La domanda che continua a ronzarmi in testa, e che proprio in questi giorni ho condiviso con colleghi planner e supplier durante piacevolissimi incontri di business, è: “com’è possibile pensare di speculare sulla salute dei partecipanti/ospiti quando l’attenzione alla qualità del cibo è entrata di diritto persino nelle scuole?”. Se dal punto di vista degli ospiti il buon bere e mangiare per qualità e quantità è ancora una condicio sine qua non, evidentemente non lo è per gli organizzatori di eventi fuori e dentro le aziende, che fanno richieste avulse dalla realtà.
Se prima del 2007 senza limiti di budget si è anche forse speculato sulle offerte ristorative, con probabili mark up faraonici, oggi in tempi di spending review questo modo di gestire i preventivi non è più concepibile. Da una parte le aziende tirano la coperta, dall’altra però vige la ferma volontà di fare sempre le nozze coi fichi secchi a serio discapito prima di tutto della salute, in un momento storico dove il richiamo al volersi bene e alla prevenzione del benessere psico-fisico è al primo posto.
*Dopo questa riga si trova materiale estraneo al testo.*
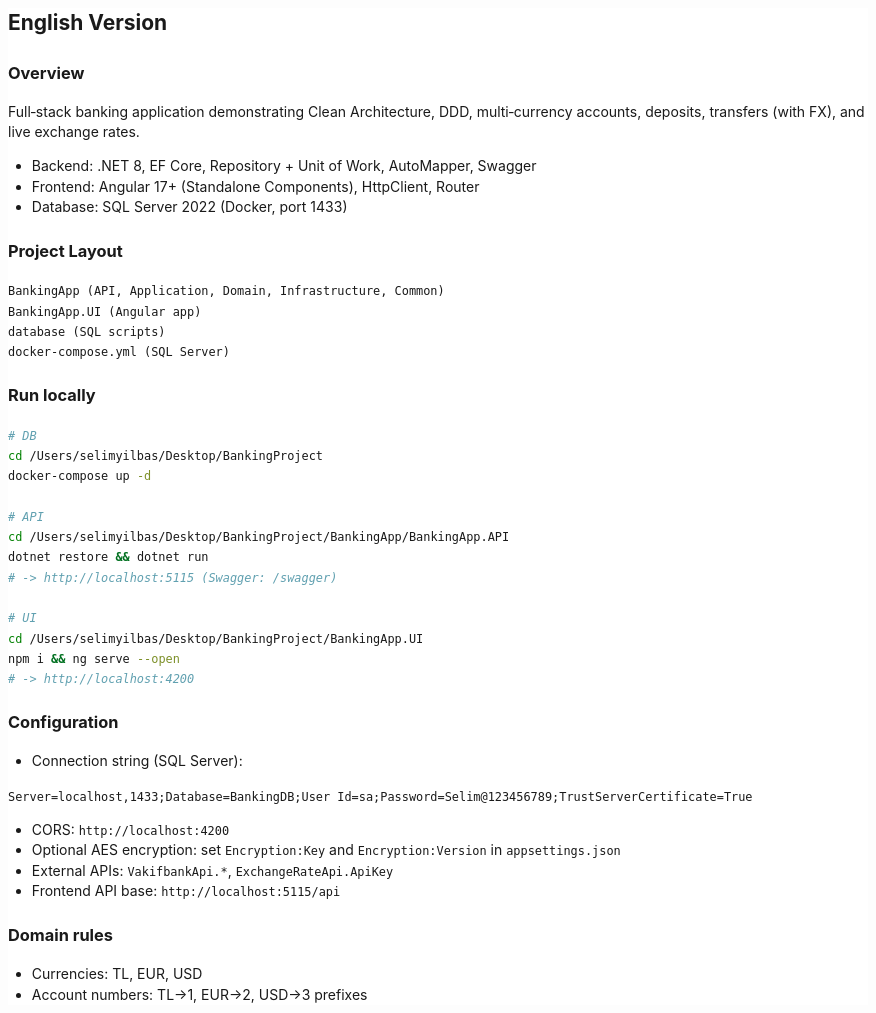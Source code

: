 ## English Version

### Overview

Full‑stack banking application demonstrating Clean Architecture, DDD, multi‑currency accounts, deposits, transfers (with FX), and live exchange rates.

- Backend: .NET 8, EF Core, Repository + Unit of Work, AutoMapper, Swagger
- Frontend: Angular 17+ (Standalone Components), HttpClient, Router
- Database: SQL Server 2022 (Docker, port 1433)

### Project Layout

```
BankingApp (API, Application, Domain, Infrastructure, Common)
BankingApp.UI (Angular app)
database (SQL scripts)
docker-compose.yml (SQL Server)
```

### Run locally

```bash
# DB
cd /Users/selimyilbas/Desktop/BankingProject
docker-compose up -d

# API
cd /Users/selimyilbas/Desktop/BankingProject/BankingApp/BankingApp.API
dotnet restore && dotnet run
# -> http://localhost:5115 (Swagger: /swagger)

# UI
cd /Users/selimyilbas/Desktop/BankingProject/BankingApp.UI
npm i && ng serve --open
# -> http://localhost:4200
```

### Configuration

- Connection string (SQL Server):
```
Server=localhost,1433;Database=BankingDB;User Id=sa;Password=Selim@123456789;TrustServerCertificate=True
```
- CORS: `http://localhost:4200`
- Optional AES encryption: set `Encryption:Key` and `Encryption:Version` in `appsettings.json`
- External APIs: `VakifbankApi.*`, `ExchangeRateApi.ApiKey`
- Frontend API base: `http://localhost:5115/api`

### Domain rules

- Currencies: TL, EUR, USD
- Account numbers: TL→1, EUR→2, USD→3 prefixes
A rimetterci l’intera filiera: l’hotel o la location che hanno food cost e manodopera da gestire, l’agenzia (se c’è) che ha bisogno della sua commissione o di markappare i costi perché ha fornito un servizio, l’azienda committente che deve monitorare i budget (magari senza una vera e propria pianificazione che farebbe risparmiare tempo e spese) o dimostrare di tagliare i costi, i partecipanti/ospiti che hanno aspettative sempre più elevate in funzione di una crisi economica che, anziché spegnere, continua imperterrita ad accendere i desideri e ad aumentare le esigenze personali e professionali.
Tuttavia non siamo tutti uguali nel pensare che di fronte a simili richieste si deve avere il coraggio di dire di NO al committente o richiedente, e non solo a tutela della propria immagine e brand reputation, ma del buon andamento del mercato, che in caso contrario viene bruciato dall’incompetenza. Perché di fatto esistono fornitori di servizi e anche agenzie disposti ad accettare richieste che necessariamente penalizzano non solo la location ma tutti gli stakeholder, partecipante incluso, che è di fatto il nostro primo cliente.
Ritengo sia arrivato il momento di rendere obbligatoria la carta della ristorazione della meeting & event industry, uno strumento di lavoro e di educazione al cibo e ai servizi che tuteli tutti e che guidi i clienti a comprendere meglio la compatibilità qualità/budget secondo parametri e standard “a partire da”, sotto i quali non è consentito scendere.